I have a cost optimization request that I don't know how if there is literature on. It is a bit hard to explain, so I apologize in advance for the length of the question.
There is a server I am accessing that works this way:
- a request is made on records (r1, ...rn) and fields (f1, ...fp)
- you can only request the Cartesian product (r1, ..., rp) x (f1,...fp)
- The cost (time and money) associated with a such a request is affine in the size of the request:
T((r1, ..., rn)x(f1, ..., fp) = a + b * n * p
Without loss of generality (just by normalizing), we can assume that b=1
so the cost is:
T((r1, ...,rn)x(f1,...fp)) = a + n * p
- I need only to request a subset of pairs
(r1, f(r1)), ... (rk, f(rk))
, a request which comes from the users. My program acts as a middleman between the user and the server (which is external). I have a lot of requests like this that come in (tens of thousands a day).
Graphically, we can think of it as an n x p sparse matrix, for which I want to cover the nonzero values with a rectangular submatrix:
r1 r2 r3 ... rp ------ ___ f1 |x x| |x| f2 |x | --- ------ f3 .. ______ fn |x x| ------
Having:
- the number of submatrices being kept reasonable because of the constant cost
- all the 'x' must lie within a submatrix
- the total area covered must not be too large because of the linear cost
I will name g the sparseness coefficient of my problem (number of needed pairs over total possible pairs, g = k / (n * p)
. I know the coefficient a
.
There are some obvious observations:
- if a is small, the best solution is to request each (record, field) pair independently, and the total cost is:
k * (a + 1) = g * n * p * (a + 1)
- if a is large, the best solution is to request the whole Cartesian product, and the total cost is :
a + n * p
- the second solution is better as soon as
g > g_min = 1/ (a+1) * (1 + 1 / (n * p))
- of course the orders in the Cartesian products are unimportant, so I can transpose the rows and the columns of my matrix to make it more easily coverable, for example:
f1 f2 f3 r1 x x r2 x r3 x x
can be reordered as
f1 f3 f2 r1 x x r3 x x r2 x
And there is an optimal solution which is to request (f1,f3) x (r1,r3) + (f2) x (r2)
- Trying all the solutions and looking for the lower cost is not an option, because the combinatorics explode:
for each permutation on rows: (n!) for each permutation on columns: (p!) for each possible covering of the n x p matrix: (time unknown, but large...) compute cost of the covering
so I am looking for an approximate solution.
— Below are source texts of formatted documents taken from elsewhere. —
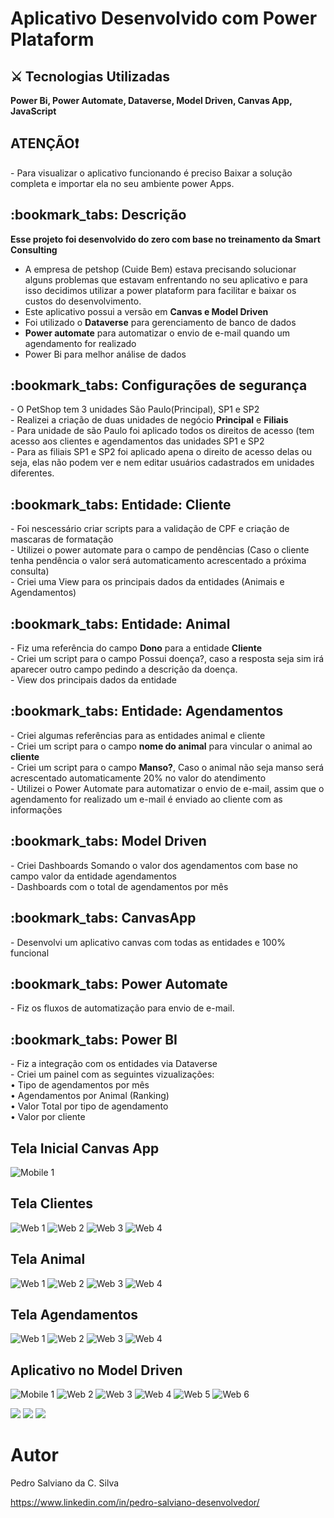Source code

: # Aplicativo Desenvolvido com Power Plataform
<h2>⚔ Tecnologias Utilizadas</h2>

<div style="display: inline_block">

<b>Power Bi, Power Automate, Dataverse, Model Driven, Canvas App, JavaScript</b>
  
</div>

<h2> ATENÇÃO❗</h2>
- Para visualizar o aplicativo funcionando é preciso Baixar a solução completa e importar ela no seu ambiente power Apps.

<h2>:bookmark_tabs: Descrição</h2>
<p><b>Esse projeto foi desenvolvido do zero com base no treinamento da Smart Consulting</b>
  
   - A empresa de petshop (Cuide Bem) estava precisando solucionar alguns problemas que estavam enfrentando no seu aplicativo e para isso decidimos utilizar a 
  power plataform para facilitar e baixar os custos do desenvolvimento. 
  - Este aplicativo possui a versão em <b>Canvas e Model Driven </b>
  - Foi utilizado o <b>Dataverse</b> para gerenciamento de banco de dados
  - <b>Power automate</b> para automatizar o envio de e-mail quando um agendamento for realizado
  - Power Bi para melhor análise de dados 
</p>

<h2>:bookmark_tabs: Configurações de segurança </h2>
<p>
   - O PetShop tem 3 unidades São Paulo(Principal), SP1 e SP2 <br>
   - Realizei a criação de duas unidades de negócio <b>Principal</b> e <b>Filiais</b><br>
   - Para unidade de são Paulo foi aplicado todos os direitos de acesso (tem acesso aos clientes e agendamentos das unidades SP1 e SP2 <br>
   - Para as filiais SP1 e SP2 foi aplicado apena o direito de acesso delas ou seja, elas não podem ver e nem editar usuários cadastrados em unidades diferentes.   
</p>


<h2>:bookmark_tabs: Entidade: Cliente</h2>
<p>
   - Foi nescessário criar scripts para a validação de CPF e criação de mascaras de formatação  <br>
   - Utilizei o power automate para o campo de pendências (Caso o cliente tenha pendência o valor será automaticamento acrescentado a próxima consulta) <br>
   - Criei uma View para os principais dados da entidades (Animais e Agendamentos) <br>
</p>
<h2>:bookmark_tabs: Entidade: Animal</h2>
<p>
   - Fiz uma referência do campo <b>Dono</b> para a entidade <b>Cliente</b> <br>
   - Criei um script para o campo Possui doença?, caso a resposta seja sim irá aparecer outro campo pedindo a descrição da doença.<br>
   - View dos principais dados da entidade <br>
</p>

<h2>:bookmark_tabs: Entidade: Agendamentos</h2>
<p>
   - Criei algumas referências para as entidades animal e cliente<br>
   - Criei um script para o campo <b>nome do animal</b> para vincular o animal ao <b>cliente</b>  <br>
   - Criei um script para o campo <b>Manso?</b>, Caso o animal não seja manso será acrescentado automaticamente 20% no valor do atendimento <br> 
   - Utilizei o Power Automate para automatizar o envio de e-mail, assim que o agendamento for realizado um e-mail é enviado ao cliente com as informações <br>
</p>

<h2>:bookmark_tabs: Model Driven</h2>
<p>
   - Criei Dashboards Somando o valor dos agendamentos com base no campo valor da entidade agendamentos<br>
   - Dashboards com o total de agendamentos por mês
</p>

<h2>:bookmark_tabs: CanvasApp</h2>
<p>
   - Desenvolvi um aplicativo canvas com todas as entidades e 100% funcional
</p>

<h2>:bookmark_tabs: Power Automate </h2>
<p>
   - Fiz os fluxos de automatização para envio de e-mail.
</p>

<h2>:bookmark_tabs: Power BI </h2>
<p>
   -  Fiz a integração com os entidades via Dataverse <br>
   -  Criei um painel com as seguintes vizualizações:<br>
             • Tipo de agendamentos por mês<br>
             • Agendamentos por Animal (Ranking)<br>
             • Valor Total por tipo de agendamento<br>
             • Valor por cliente
   
</p>



## Tela Inicial Canvas App
![Mobile 1](https://github.com/pe-salviano/Projeto_PetShop_PowerApps/blob/main/ImagensApp-PetShop/TelaInicial/TelaInicial-Petshop.png) 


## Tela Clientes
![Web 1](https://github.com/pe-salviano/Projeto_PetShop_PowerApps/blob/main/ImagensApp-PetShop/TelaClientes/TelaListaClientes%20-%20petshop.png)
![Web 2](https://github.com/pe-salviano/Projeto_PetShop_PowerApps/blob/main/ImagensApp-PetShop/TelaClientes/TelaDetalhesCliente%20-%20PetShop.png)
![Web 3](https://github.com/pe-salviano/Projeto_PetShop_PowerApps/blob/main/ImagensApp-PetShop/TelaClientes/TelaEditarCliente-%20Petshop.png)
![Web 4](https://github.com/pe-salviano/Projeto_PetShop_PowerApps/blob/main/ImagensApp-PetShop/TelaClientes/TelaCadastrarCliente%20-%20petshop.png)

## Tela Animal
![Web 1](https://github.com/pe-salviano/Projeto_PetShop_PowerApps/blob/main/ImagensApp-PetShop/TelaAnimais/TelaListaAnimais%20-%20petshop.png)
![Web 2](https://github.com/pe-salviano/Projeto_PetShop_PowerApps/blob/main/ImagensApp-PetShop/TelaAnimais/TelaDetalhesAnimais%20-%20petshop.png)
![Web 3](https://github.com/pe-salviano/Projeto_PetShop_PowerApps/blob/main/ImagensApp-PetShop/TelaAnimais/TelaEditarAnimais%20-%20petshop.png)
![Web 4](https://github.com/pe-salviano/Projeto_PetShop_PowerApps/blob/main/ImagensApp-PetShop/TelaAnimais/TelaCadastrarAnimais%20-%20petshop.png)


## Tela Agendamentos
![Web 1](https://github.com/pe-salviano/Projeto_PetShop_PowerApps/blob/main/ImagensApp-PetShop/TelaAgendamentos/TelaListaAgendamentos%20-petshop.png)
![Web 2](https://github.com/pe-salviano/Projeto_PetShop_PowerApps/blob/main/ImagensApp-PetShop/TelaAgendamentos/TelaDetalhesAgendamento%20-%20petshop.png)
![Web 3](https://github.com/pe-salviano/Projeto_PetShop_PowerApps/blob/main/ImagensApp-PetShop/TelaAgendamentos/TelaEditarAgendamento%20-%20petshop.png)
![Web 4](https://github.com/pe-salviano/Projeto_PetShop_PowerApps/blob/main/ImagensApp-PetShop/TelaAgendamentos/TelaAgendamentos%20-%20petshop.png)


## Aplicativo no Model Driven
![Mobile 1](https://github.com/pe-salviano/Projeto_PetShop_PowerApps/blob/main/ImagensApp-PetShop/App-ModelDriven/TelaContas%20-%20Model%20Drive.png) 
![Web 2](https://github.com/pe-salviano/Projeto_PetShop_PowerApps/blob/main/ImagensApp-PetShop/App-ModelDriven/TelaContasCliente%20%20-%20Model%20Drive.png)
![Web 3](https://github.com/pe-salviano/Projeto_PetShop_PowerApps/blob/main/ImagensApp-PetShop/App-ModelDriven/TelaAnimais%20-%20Model%20Drive.png)
![Web 4](https://github.com/pe-salviano/Projeto_PetShop_PowerApps/blob/main/ImagensApp-PetShop/App-ModelDriven/TelaCadastroAnimais%20%20-%20Model%20Drive.png)
![Web 5](https://github.com/pe-salviano/Projeto_PetShop_PowerApps/blob/main/ImagensApp-PetShop/App-ModelDriven/TelaAgendamentos%20%20-%20Model%20Drive.png)
![Web 6](https://github.com/pe-salviano/Projeto_PetShop_PowerApps/blob/main/ImagensApp-PetShop/App-ModelDriven/TelaAgendamentosAnimais-%20-%20Model%20Drive.png)


<div style="display: inline_block">
  
<a href = "mailto:pedro.salviano.cs@gmail.com"><img src="https://img.shields.io/badge/-Gmail-%23333?style=for-the-badge&logo=gmail&logoColor=white" target="_blank"></a>
<a href="https://www.linkedin.com/in/pedro-salviano-857917116/" target="_blank"><img src="https://img.shields.io/badge/-LinkedIn-%230077B5?style=for-the-badge&logo=linkedin&logoColor=white" target="_blank"></a>
<a href="https://pe-salviano.github.io/portfolio_pedro/" target="_blank"><img src="https://img.shields.io/badge/-Portf%C3%B3lio-brown?style=for-the-badge&logo=true" target="_blank"></a>
  
</div>



# Autor

Pedro Salviano da C. Silva

https://www.linkedin.com/in/pedro-salviano-desenvolvedor/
I already have some kind of greedy algorithm that finds a covering given a matrix (it begins with unitary cells, then merges them if the proportion of empty cell in the merge is below some threshold).
To put some numbers in minds, my n is somewhere between 1 and 1000, and my p somewhere between 1 and 200. The coverage pattern is really 'blocky', because the records come in classes for which the fields asked are similar. Unfortunately I can't access the class of a record...
Question 1: Has someone an idea, a clever simplification, or a reference for a paper that could be useful? As I have a lot of requests, an algorithm that works well on average is what I am looking for (but I can't afford it to work very poorly on some extreme case, for example requesting the whole matrix when n and p are large, and the request is indeed quite sparse).
Question 2: In fact, the problem is even more complicated: the cost is in fact more like the form: a + n * (p^b) + c * n' * p'
, where b is a constant < 1 (once a record is asked for a field, it is not too costly to ask for other fields) and n' * p' = n * p * (1 - g)
is the number of cells I don't want to request (because they are invalid, and there is an additional cost in requesting invalid things). I can't even dream of a rapid solution to this problem, but still... an idea anyone?